C’est ce que nous fîmes et je rentrai en possession de quatre-vingt-dix-sept dollars, somme suffisante pour me faire penser du bien de mon prochain et louer la providence par-dessus le marché, parce que tout avait marché comme sur des roulettes. Je leur donnai un faux nom et une fausse adresse pour qu’ils puissent me contacter au cas où d’autres billets feraient leur réapparition, les remerciai abondamment, me confondis en excuses pour toutes leurs peines, et je sortis.

La circulation, comme je le remarquai aussitôt, montait et descendait dans l’autre sens. Okay ! Je pouvais m’y habituer. Les enseignes des magasins étaient toutes écrites à l’envers. Okay ! à cela aussi, je pouvais m’habituer.

Je me dirigeai vers le banc où j’avais attaché le reçu de mon vestiaire mais m’arrêtai net au bout de quelques pas.

Ce devait être la mauvaise direction puisqu’elle me semblait la bonne.

Immobile, j’essayai d’imaginer tout le plan de la ville à l’envers. C’était plus difficile que je ne l’aurais cru. Mon steack et ma bière – maintenant inversés – grouillaient dans mon estomac et me donnaient envie de m’agripper à quelque chose de toutes mes forces. J’obligeai tout cela à se remettre en place, ou ce qui me semblait être en place, et rebroussai chemin. Oui, c’était mieux. Ce qu’il fallait faire, c’était m’orienter par rapport à certains repères et faire comme si je me rasais. Penser à toutes choses comme si je les voyais dans une glace. Je me demandai si un dentiste s’en tirerait mieux que moi ou si ses capacités dans ce domaine se limitaient à l’intérieur de la bouche. Aucune importance. J’avais compris où le banc se trouvait.

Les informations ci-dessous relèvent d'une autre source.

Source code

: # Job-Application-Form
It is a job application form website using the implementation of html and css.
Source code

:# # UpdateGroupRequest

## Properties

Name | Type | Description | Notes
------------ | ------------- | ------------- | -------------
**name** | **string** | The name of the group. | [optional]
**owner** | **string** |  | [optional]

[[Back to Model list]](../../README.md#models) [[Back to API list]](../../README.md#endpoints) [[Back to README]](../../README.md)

Je fus pris de panique quand je ne trouvai pas le reçu, puis me rappelai qu’il fallait chercher de l’autre côté. Oui. Il était là…

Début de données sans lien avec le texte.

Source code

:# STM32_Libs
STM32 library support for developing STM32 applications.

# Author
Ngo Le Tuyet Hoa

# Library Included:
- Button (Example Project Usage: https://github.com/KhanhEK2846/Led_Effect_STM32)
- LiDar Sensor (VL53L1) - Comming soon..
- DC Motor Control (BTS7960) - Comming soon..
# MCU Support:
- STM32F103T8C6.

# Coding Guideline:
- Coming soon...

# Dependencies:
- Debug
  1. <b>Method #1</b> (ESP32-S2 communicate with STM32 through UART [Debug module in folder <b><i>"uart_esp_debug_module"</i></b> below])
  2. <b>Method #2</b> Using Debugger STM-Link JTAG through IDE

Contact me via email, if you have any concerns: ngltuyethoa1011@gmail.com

J’avais bien sûr collé le reçu pour qu’il ne soit pas inversé et que je récupère mon manteau sans difficultés. Et j’avais mis mon manteau au vestiaire pour que le billet de bus ne soit pas inversé et que je puisse rentrer chez moi sans problème.

Je dressai, dans ma tête, la carte du chemin pour retrouver le restaurant. Je m’étais bien préparé à le trouver de l’autre côté de la rue, mais je m’embrouillai encore pour trouver la poignée de la porte.

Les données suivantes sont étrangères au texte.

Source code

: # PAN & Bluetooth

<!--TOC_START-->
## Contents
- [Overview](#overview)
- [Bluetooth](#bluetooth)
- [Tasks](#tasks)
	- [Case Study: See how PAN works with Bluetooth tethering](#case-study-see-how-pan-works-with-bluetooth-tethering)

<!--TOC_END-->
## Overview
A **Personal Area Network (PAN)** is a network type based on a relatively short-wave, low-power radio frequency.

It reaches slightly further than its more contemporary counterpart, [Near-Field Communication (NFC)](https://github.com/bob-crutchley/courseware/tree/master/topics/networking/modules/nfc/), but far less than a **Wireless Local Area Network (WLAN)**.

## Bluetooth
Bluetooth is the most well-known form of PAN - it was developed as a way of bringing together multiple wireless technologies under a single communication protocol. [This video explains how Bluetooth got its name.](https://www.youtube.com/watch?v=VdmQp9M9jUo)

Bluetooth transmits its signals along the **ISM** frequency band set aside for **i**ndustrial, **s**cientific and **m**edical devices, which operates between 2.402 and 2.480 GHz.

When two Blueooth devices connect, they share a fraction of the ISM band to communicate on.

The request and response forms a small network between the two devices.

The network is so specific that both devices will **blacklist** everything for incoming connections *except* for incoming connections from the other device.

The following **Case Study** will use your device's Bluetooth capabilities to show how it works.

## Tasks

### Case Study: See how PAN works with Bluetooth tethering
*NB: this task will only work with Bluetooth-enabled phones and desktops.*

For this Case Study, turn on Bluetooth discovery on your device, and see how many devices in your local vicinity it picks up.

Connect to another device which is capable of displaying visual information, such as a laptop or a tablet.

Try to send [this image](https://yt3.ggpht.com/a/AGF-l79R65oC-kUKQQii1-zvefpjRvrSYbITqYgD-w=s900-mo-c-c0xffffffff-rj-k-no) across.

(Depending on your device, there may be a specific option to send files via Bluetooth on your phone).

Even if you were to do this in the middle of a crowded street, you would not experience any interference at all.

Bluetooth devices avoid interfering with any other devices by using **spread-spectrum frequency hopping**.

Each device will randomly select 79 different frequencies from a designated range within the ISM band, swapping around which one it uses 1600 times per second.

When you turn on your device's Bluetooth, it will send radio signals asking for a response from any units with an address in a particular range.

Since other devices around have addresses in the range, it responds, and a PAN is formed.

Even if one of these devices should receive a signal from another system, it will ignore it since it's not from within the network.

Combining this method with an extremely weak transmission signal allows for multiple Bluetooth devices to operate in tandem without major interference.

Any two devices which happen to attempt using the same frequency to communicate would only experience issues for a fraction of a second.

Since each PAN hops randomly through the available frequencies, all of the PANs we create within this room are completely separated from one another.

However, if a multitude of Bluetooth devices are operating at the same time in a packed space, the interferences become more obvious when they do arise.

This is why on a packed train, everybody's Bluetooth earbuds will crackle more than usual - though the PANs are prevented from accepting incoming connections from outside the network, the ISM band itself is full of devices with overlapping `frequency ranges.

La fille dénicha rapidement mon manteau mais :

– On n’est pas le 1er avril, dit-elle, alors que je m’apprêtais à sortir.

– Hein ?

Elle agita le billet qu’elle tenait à la main. N’ayant pas de monnaie, je m’étais décidé à lui donner un dollar de pourboire. Je réalisai à cet instant que je lui avais donné le dollar qui me semblait normal, le billet qui était passé avec moi dans le mobi-lator.

– Oh ! dis-je, en ajoutant un sourire rapide. C’était pour la fête. Voilà, je vous l’échange.

Je lui en donnai UN et elle décida qu’elle pouvait sourire aussi.

– Il a l’air d’un vrai, dit-elle. Pendant une seconde, je me suis demandée ce qui n’allait pas.

– Ouais. Excellent gag.

Je m’arrêtai pour acheter un paquet de cigarettes, puis me mis en quête de la gare des autobus. Comme j’avais tout le temps devant moi avant le départ, je décidai qu’un peu de médicament antitélépathique ne me ferait pas de mal. J’entrai dans un bar anonyme et commandai une chope de bière.

Elle avait un goût étrange. Pas mauvais. Je déchiffrai la marque à l’envers sur le tonneau et demandait au barman si c’était vraiment ce qu’il m’avait donné. Il me répondit que c’était bien ça. Je haussai les épaules et bus. Puis ce fut la cigarette que j’allumai qui me parut avoir un drôle de goût Au début, j’attribuai la chose au goût de la bière que j’avais encore dans la bouche. Quelques instants plus tard, cependant, une idée encore à l’état embryonnaire, me fit appeler le barman encore une fois pour lui demander un verre de bourbon.